» REQUIRED WORK: Copy, from the data below, every line that has "computing" in it.

[Start of Attachment]

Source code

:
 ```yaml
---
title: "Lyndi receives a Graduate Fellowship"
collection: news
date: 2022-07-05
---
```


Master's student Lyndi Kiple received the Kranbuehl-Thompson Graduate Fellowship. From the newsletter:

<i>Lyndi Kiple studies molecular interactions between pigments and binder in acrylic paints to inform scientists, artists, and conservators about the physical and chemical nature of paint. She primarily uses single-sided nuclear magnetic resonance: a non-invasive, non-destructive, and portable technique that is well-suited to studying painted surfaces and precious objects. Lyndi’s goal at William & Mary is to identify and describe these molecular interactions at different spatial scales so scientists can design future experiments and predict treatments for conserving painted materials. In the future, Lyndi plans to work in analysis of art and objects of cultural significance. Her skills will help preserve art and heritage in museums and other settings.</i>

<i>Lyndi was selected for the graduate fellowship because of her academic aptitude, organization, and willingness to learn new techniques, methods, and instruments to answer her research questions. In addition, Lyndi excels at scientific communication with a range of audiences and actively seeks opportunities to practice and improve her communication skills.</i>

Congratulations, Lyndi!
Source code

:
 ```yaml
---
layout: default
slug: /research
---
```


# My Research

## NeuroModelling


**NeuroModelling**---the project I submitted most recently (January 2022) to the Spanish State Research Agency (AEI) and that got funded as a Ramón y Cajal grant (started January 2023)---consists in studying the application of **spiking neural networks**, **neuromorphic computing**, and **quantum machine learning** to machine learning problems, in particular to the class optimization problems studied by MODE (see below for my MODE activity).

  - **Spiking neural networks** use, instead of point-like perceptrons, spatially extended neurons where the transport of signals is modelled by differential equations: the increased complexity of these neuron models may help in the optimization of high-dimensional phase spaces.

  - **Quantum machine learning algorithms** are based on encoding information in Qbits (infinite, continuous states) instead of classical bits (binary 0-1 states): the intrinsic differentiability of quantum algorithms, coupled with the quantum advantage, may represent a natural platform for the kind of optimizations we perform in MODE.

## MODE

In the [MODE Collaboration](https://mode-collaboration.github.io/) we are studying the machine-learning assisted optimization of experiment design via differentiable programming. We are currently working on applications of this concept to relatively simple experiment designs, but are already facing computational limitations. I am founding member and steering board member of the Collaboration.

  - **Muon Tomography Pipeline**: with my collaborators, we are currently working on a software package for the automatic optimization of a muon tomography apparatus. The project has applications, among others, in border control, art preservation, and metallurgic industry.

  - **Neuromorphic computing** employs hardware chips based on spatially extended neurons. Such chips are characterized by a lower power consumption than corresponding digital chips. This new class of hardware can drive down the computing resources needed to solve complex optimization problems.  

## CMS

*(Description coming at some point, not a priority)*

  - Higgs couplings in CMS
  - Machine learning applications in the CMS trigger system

[End of Attachment]

» SOLUTION FOR THIS TASK:
**NeuroModelling**---the project I submitted most recently (January 2022) to the Spanish State Research Agency (AEI) and that got funded as a Ramón y Cajal grant (started January 2023)---consists in studying the application of **spiking neural networks**, **neuromorphic computing**, and **quantum machine learning** to machine learning problems, in particular to the class optimization problems studied by MODE (see below for my MODE activity).
  - **Neuromorphic computing** employs hardware chips based on spatially extended neurons. Such chips are characterized by a lower power consumption than corresponding digital chips. This new class of hardware can drive down the computing resources needed to solve complex optimization problems.  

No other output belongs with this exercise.